The bill pending in the state legislature would extend the civil statute of limitations for child sexual abuse, exploitation and assault. Currently, victims have until they turn 48 to file lawsuits. The original proposal would have eliminated the age limit, but after opponents raised concerns, lawmakers added restrictions, allowing people 48 and older to sue only in certain circumstances — if someone under 48 has sued the same defendant and if he or she has documentary or physical evidence to support the claim.
Representatives of the Catholic Church have staunchly opposed the bill, and in a letter placed in parish bulletins last weekend and published as an advertisement in Thursday's Courant, the state's three Catholic bishops warned that it could lead to bankruptcy, threaten the assets of parishes even without a history of abuse, and "undermine the mission of the Catholic Church in Connecticut."

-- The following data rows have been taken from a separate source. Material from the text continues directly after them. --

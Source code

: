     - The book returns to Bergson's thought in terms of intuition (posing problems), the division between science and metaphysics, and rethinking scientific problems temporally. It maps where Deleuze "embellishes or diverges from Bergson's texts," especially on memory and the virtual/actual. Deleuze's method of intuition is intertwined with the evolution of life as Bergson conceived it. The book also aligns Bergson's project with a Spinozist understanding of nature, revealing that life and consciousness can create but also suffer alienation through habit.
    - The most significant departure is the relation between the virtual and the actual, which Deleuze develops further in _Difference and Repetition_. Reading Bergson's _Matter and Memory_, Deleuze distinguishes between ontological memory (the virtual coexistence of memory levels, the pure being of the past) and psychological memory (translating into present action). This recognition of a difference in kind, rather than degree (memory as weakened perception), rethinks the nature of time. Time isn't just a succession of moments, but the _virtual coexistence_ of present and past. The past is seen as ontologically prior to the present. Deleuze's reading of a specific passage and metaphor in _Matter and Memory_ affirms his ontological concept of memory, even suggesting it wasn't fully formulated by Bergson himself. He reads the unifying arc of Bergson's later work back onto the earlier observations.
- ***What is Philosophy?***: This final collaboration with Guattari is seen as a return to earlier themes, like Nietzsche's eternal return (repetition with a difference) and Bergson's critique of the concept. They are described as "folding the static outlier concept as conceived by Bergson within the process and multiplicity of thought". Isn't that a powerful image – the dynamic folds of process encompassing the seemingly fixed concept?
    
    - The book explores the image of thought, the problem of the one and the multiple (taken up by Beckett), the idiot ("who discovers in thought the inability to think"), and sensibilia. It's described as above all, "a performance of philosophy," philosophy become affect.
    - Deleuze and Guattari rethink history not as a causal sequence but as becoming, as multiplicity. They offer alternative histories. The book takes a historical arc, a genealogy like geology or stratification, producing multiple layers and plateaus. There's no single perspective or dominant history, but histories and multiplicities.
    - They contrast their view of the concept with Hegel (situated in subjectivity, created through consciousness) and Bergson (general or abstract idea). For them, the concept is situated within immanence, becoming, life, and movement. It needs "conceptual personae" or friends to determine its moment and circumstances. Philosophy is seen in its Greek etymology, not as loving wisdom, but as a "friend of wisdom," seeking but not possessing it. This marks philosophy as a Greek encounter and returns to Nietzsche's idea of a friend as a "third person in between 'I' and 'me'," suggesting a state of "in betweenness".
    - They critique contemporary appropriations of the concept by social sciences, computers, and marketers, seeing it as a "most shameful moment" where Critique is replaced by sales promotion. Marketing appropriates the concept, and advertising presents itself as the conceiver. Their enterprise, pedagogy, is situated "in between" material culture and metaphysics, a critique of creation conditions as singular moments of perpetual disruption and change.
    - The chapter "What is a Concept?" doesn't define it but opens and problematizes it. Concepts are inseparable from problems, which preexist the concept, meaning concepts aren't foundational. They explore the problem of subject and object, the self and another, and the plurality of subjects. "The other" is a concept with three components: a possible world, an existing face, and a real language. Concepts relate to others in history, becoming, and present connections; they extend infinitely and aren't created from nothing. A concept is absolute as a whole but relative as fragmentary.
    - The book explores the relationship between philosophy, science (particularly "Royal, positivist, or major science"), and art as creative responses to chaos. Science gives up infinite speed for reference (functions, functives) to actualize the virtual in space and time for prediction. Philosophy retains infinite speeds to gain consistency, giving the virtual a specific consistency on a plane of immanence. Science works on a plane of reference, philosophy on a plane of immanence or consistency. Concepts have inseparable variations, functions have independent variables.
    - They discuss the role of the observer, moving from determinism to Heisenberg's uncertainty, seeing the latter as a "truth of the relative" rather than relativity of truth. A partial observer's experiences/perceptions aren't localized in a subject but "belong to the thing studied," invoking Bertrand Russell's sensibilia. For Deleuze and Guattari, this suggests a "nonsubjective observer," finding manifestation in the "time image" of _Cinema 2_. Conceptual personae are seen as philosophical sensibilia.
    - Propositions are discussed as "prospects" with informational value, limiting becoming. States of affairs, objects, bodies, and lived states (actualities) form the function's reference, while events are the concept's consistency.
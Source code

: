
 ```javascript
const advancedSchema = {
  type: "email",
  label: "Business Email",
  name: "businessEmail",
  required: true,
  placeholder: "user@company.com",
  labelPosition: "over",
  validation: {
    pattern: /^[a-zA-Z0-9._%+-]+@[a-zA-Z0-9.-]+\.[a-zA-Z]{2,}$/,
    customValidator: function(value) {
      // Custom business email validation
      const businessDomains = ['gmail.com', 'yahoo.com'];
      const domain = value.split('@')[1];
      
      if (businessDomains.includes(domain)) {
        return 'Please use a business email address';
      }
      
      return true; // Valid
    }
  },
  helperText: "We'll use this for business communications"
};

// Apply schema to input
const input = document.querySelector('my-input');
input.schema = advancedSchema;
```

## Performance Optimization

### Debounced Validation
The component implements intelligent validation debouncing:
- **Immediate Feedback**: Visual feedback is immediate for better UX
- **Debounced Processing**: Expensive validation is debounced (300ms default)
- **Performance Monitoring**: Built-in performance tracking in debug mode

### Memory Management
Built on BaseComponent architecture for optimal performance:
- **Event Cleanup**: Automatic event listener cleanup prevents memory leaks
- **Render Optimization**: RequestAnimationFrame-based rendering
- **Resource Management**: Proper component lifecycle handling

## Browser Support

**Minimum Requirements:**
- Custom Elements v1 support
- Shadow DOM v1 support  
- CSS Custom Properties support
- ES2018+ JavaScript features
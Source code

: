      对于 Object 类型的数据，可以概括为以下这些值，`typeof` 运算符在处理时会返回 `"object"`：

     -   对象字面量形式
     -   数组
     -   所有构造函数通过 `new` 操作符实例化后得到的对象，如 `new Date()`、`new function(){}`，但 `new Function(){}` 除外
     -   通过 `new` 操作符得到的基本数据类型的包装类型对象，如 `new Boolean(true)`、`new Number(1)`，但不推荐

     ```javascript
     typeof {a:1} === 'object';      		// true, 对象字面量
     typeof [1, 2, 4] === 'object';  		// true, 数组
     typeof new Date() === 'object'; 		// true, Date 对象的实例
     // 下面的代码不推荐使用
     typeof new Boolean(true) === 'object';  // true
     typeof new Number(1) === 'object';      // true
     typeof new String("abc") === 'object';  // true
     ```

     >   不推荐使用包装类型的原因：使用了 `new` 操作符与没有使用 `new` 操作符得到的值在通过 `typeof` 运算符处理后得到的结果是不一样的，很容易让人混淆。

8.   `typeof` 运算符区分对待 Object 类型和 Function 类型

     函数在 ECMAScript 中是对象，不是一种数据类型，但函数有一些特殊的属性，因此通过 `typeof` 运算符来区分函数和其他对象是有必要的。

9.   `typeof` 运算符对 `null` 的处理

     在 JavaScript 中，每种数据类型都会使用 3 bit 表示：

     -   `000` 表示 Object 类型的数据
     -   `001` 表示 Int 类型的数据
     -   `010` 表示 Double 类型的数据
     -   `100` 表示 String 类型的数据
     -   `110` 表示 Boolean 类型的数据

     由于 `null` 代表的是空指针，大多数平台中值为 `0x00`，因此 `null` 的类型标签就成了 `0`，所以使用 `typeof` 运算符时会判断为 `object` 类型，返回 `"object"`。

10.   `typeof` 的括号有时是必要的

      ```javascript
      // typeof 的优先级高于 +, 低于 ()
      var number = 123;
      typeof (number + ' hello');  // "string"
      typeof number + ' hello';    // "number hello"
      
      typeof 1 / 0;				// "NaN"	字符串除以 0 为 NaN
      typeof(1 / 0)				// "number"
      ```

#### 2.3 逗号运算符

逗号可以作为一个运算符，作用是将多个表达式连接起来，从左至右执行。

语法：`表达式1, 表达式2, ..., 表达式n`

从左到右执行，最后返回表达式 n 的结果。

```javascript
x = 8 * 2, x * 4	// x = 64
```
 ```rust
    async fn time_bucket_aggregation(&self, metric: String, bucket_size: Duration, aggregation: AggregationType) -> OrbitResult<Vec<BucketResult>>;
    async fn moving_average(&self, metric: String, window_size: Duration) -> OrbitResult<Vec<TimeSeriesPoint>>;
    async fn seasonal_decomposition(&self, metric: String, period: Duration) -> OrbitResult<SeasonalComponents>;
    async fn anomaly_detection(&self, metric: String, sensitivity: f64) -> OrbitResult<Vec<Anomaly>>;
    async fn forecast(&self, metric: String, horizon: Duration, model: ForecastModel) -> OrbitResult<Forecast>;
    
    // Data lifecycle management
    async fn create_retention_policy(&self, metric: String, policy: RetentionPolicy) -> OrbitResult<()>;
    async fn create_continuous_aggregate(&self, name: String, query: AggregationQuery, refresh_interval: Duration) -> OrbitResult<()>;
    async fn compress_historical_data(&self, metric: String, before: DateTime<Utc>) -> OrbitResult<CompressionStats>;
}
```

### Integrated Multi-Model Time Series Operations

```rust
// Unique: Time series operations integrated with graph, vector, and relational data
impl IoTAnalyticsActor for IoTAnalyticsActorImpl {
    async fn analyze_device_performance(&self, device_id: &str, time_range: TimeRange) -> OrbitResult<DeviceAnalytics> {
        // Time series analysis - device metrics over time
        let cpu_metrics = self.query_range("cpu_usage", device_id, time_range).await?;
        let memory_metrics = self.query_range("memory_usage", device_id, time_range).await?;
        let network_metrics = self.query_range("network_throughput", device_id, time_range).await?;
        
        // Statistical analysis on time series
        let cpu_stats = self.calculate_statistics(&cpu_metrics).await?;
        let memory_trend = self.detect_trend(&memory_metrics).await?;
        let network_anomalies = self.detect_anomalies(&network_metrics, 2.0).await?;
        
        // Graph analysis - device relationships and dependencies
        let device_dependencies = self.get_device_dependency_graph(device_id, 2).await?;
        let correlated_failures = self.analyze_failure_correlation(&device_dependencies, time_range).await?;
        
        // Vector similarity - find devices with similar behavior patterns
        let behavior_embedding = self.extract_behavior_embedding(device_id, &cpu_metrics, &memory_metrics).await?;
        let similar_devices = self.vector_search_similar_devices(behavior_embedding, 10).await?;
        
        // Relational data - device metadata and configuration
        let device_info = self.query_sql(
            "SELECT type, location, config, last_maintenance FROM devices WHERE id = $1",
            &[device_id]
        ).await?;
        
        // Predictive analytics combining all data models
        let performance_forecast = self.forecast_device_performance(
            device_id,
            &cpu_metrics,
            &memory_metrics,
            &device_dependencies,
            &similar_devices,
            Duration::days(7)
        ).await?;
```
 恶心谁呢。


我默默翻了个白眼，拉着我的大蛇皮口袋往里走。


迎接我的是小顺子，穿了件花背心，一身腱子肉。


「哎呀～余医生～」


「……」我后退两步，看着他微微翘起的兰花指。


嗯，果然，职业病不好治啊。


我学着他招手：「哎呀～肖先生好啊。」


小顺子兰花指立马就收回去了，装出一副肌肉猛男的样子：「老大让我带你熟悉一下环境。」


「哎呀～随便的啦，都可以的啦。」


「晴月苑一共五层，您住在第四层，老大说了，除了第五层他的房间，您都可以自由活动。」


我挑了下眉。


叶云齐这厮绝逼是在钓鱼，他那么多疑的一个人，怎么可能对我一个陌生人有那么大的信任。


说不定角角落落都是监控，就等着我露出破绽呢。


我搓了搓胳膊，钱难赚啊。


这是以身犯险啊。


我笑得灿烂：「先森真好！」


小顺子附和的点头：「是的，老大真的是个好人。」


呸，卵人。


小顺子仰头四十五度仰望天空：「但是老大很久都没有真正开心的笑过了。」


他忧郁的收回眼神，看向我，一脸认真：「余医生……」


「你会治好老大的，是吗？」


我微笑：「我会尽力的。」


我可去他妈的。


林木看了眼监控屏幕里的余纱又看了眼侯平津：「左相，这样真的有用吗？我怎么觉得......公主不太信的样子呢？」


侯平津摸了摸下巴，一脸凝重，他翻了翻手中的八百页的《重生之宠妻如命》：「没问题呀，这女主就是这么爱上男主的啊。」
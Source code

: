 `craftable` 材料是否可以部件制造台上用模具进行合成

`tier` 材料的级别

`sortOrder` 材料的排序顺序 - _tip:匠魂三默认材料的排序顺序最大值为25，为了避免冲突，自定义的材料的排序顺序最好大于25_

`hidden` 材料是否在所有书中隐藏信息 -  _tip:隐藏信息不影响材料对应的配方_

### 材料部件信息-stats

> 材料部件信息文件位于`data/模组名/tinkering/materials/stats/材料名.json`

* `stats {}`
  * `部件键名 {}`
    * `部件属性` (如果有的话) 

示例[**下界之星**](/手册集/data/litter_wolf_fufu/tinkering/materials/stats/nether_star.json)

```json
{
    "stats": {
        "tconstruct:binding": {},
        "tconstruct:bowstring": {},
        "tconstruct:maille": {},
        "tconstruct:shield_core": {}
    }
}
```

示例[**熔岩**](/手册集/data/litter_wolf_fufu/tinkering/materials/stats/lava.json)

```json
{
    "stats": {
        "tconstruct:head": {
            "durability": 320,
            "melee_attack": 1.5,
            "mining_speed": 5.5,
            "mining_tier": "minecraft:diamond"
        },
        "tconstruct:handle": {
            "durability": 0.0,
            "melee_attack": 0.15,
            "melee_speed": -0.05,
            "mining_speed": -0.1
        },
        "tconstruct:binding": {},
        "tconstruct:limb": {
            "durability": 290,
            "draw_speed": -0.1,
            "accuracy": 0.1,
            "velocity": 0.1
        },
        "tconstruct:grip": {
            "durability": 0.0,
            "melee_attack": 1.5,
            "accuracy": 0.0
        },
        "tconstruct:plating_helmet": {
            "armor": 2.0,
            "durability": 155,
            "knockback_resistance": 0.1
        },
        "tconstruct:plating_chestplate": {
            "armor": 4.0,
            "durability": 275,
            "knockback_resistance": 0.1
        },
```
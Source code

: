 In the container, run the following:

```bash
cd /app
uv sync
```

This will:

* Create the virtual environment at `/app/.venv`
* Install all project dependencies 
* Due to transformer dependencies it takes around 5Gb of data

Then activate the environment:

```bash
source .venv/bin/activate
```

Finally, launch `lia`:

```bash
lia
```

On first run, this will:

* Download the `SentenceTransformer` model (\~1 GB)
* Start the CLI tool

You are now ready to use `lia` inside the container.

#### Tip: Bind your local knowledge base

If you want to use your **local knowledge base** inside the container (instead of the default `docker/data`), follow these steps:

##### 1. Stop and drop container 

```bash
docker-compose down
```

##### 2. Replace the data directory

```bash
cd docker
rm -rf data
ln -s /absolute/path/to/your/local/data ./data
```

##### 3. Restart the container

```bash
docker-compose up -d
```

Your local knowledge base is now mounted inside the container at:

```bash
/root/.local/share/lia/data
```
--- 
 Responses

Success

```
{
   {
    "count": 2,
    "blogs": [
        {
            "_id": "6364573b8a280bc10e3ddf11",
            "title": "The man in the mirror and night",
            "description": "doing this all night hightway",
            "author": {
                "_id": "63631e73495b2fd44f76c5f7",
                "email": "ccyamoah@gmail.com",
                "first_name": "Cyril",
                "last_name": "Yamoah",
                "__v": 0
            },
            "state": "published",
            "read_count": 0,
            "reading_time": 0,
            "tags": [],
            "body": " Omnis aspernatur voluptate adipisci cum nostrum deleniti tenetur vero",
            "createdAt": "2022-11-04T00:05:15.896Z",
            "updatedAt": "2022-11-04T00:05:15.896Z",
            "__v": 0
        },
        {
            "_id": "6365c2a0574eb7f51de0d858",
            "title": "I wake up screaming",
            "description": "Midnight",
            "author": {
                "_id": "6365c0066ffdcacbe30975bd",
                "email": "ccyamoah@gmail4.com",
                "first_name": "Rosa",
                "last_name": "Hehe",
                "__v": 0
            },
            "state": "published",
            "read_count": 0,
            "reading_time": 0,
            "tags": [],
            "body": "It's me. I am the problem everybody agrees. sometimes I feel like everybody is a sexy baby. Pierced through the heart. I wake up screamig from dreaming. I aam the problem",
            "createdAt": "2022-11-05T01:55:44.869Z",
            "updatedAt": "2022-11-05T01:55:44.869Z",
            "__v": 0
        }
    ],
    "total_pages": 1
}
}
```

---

The bill could lead to hard-to-defend lawsuits that are decades old, the bishops wrote, and could delay the reporting of abuse.
They wrote that the bill targets St. Francis, the Catholic Church, and other churches and charities, and urged readers to contact their legislators. "We must stop this bill now," the letter says.
The bishops also asked pastors to read a statement against the bill from the pulpit.
Kenny said parts of the letter were incorrect, including a suggestion that the bill would make Connecticut the only state without a statute of limitations. Delaware, Alaska and Maine have no civil statutes of limitations for child sexual abuse.
Timothy O'Keefe, Kenny's law partner, said the bill applies to all institutions and individuals, not just the church. It also limits what lawsuits would be permitted, he said.
"They make it sound as though this is going to be open season on the Catholic Church, when nothing could be further from the truth," he said.
In the St. Francis case, Kenny said, the hospital had insurance, potentially blunting the financial effects of the lawsuits.
The case against St. Francis stems from Dr. George Reardon, who worked at the hospital from 1963 to 1993 and is believed to have abused as many as 500 children. He died in 1998, but in 2007, the owner of his former West Hartford home found more than 50,000 slides and 100 movie reels of child pornography hidden in a wall. Since then, 143 people have sued the hospital, alleging negligence for failing to stop the abuse. Of those, 56 are beyond the statute of limitations.
The hospital has said that it did not know of the specific allegations against Reardon until 1993, when state health officials moved to revoke Reardon's license.
In their letter, the bishops wrote that many lawsuits the bill would allow would be driven by trial lawyers hoping to profit. Kenny took offense to that, and invited Hartford Archbishop Henry J. Mansell to go with him to the West Hartford Police Department to view the slides and movies Reardon took of the victims.
"These are the people that he does not talk about when he and the other bishops write their letters to the parishioners," Kenny said. "These are the people whose voices we are trying to let the church and the citizens of Connecticut hear."
Michael C. Culhane, executive director of the Connecticut Catholic Public Affairs Conference, did not return a call for comment.